More info about our installed capacity estimates here: https://api.solar.shef.ac.uk/pvlive/capacity (gets automatically updated after each new release of capacity data)

peterdudfield commented 1 month ago

Thanks @JamieTaylor-TUOS for getting back so quickly. Yea agree when you look back at 10 years of data you get the graph you showed. However if you pull the live data ever 30 minutes for 1.5 years, you get the graph we get, which is much more stepped. Hence there might be a reason, since the last quarterly update, to increase the capacity as an slightly better estimate?

JamieTaylor-TUOS commented 1 month ago

Hmm, that's not what I see...

from datetime import datetime, timedelta
import pytz

import pandas as pd
from pvlive_api import PVLive

start = pytz.utc.localize(datetime.utcnow() - timedelta(days=550))
end = pytz.utc.localize(datetime.utcnow())
pvl = PVLive()
pvlive_data = pvl.between(start, end, entity_type="pes", entity_id=0, extra_fields="installedcapacity_mwp,capacity_mwp", period=30, dataframe=True)
pvlive_data.sort_values(["datetime_gmt"]).plot(
    backend="plotly",
    x="datetime_gmt",
    y="installedcapacity_mwp"
)

peterdudfield commented 1 month ago

yea I agree that whats you get.

But our date is from pulling the data live every 30 minutes. So not pulling it all in one go, but pulling it every 30 minutes in real time Does that make sense why we get that shape?
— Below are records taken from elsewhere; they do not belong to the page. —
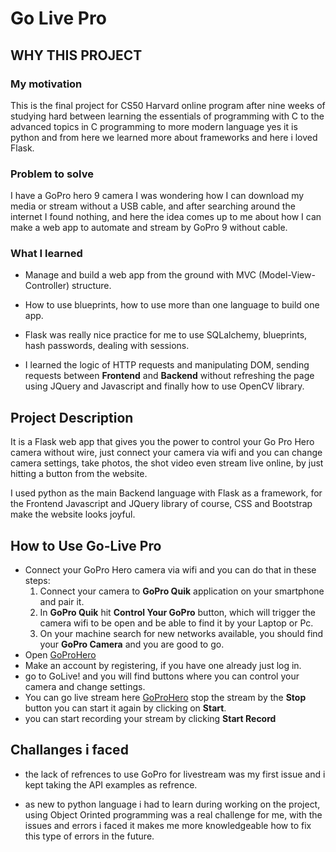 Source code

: # Go Live Pro

## WHY THIS PROJECT

### My motivation

This is the final project for CS50 Harvard online program 
after nine weeks of studying hard between learning the 
essentials of programming with C to the advanced 
topics in C programming to more modern language 
yes it is python and from here we learned more 
about frameworks and here i loved Flask.

### Problem to solve

I have a GoPro hero 9 camera I was wondering 
how I can download my media or stream without 
a USB cable, and after searching around the 
internet I found nothing, and here the idea 
comes up to me about how I can make a web app
 to automate and stream by GoPro 9 without cable.

### What I learned
- Manage and build a web app from the ground 
with MVC (Model-View-Controller) structure.

- How to use blueprints, how to use more than one language
to build one app.
- Flask was really nice practice for me
to use SQLalchemy, blueprints, hash passwords, dealing with sessions.
- I learned the logic of HTTP requests and manipulating DOM, sending requests between 
**Frontend** and **Backend** without refreshing the page using 
JQuery and Javascript and finally how to use
OpenCV library.

## Project Description

It is a Flask web app that gives you the power to control your 
Go Pro Hero camera without wire, just connect your camera
via wifi and you can change camera settings, take photos,
the shot video even stream live online, by just hitting a button
from the website.

I used python as the main Backend language with Flask
as a framework, for the Frontend Javascript and JQuery library
of course, CSS and Bootstrap make the website looks joyful.


## How to Use Go-Live Pro

- Connect your GoPro Hero camera via wifi and you can do 
   that in these steps:
   1. Connect your camera to **GoPro Quik** application on
   your smartphone and pair it.
   2. In **GoPro Quik** hit **Control Your GoPro** button,
   which will trigger the camera wifi to be open and be able
   to find it by your Laptop or Pc.
   3. On your machine search for new networks available,
   you should find your **GoPro Camera** and you are good
   to go.
- Open [GoProHero](https://www.example.com) 
- Make an account by registering, if you have
   one already just log in.
- go to GoLive! and you will find buttons where you can
  control your camera and change settings.
- You can go live stream here [GoProHero](https://www.example.com) 
  stop the stream by the **Stop** button you can start it again
  by clicking on **Start**.
- you can start recording your stream by clicking **Start Record**
  

## Challanges i faced

- the lack of refrences to use GoPro for livestream was my first
issue and i kept taking the API examples as refrence.

- as new to python language i had to learn during working on the project,
  using Object Orinted programming was a real challenge for me,
  with the issues and errors i faced it makes me more knowledgeable
  how to fix this type of errors in the future.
JamieTaylor-TUOS commented 1 month ago

Ahhhhhh - are you not retrospectively re-downloading after capacity updates? if not then yes what you see is what we would expect

peterdudfield commented 1 month ago

Ahhhhhh - are you not retrospectively re-downloading after capacity updates? if not then yes what you see is what we would expect

Yea, so Im just thinking, is it worth Sheffield Solar, to use a estimate capacity. This could be made by looking at the last quarterly update and then daya by day, estimating how much new solar has gone online. Of course when the new esimate come in it will suddenly jump up (or down), but these jumps could potentially be a lot smaller

JamieTaylor-TUOS commented 1 month ago

We used to apply some forecasting of the PV growth so that the PV capacity changed when viewed in real-time, but it was hopelessly inaccurate as it needed to be geographically resolved (by GSP) to ensure our regional capacities were consistent with our national capacity. Instead we opted for a retrospective correction approach as per this.

If the jumps are creating an issue in your training, it might be better to train the model to predict yield (MW generation per MWp installed capacity). This won't show the step behaviour because the yield we estimate before and after a capacity update will be consistent

JamieTaylor-TUOS commented 1 month ago

That is to say - forecasting national PV growth for 3-6 months right now would be fairly straightforward, but forecasting where in the country it would be installed is rather more difficult. If we apply a correction to the national outturn estimate, we'd want to apply the same correction to the GSP outturns, but the latter can lead to huge errors (50MWp solar farm installed in one GSP vs 12000 domestic systems installed across GB)

peterdudfield commented 1 month ago

Thanks @JamieTaylor-TUOS that makes total sense

SheffieldSolar / PV_Live-API

Estimate of capaicty #36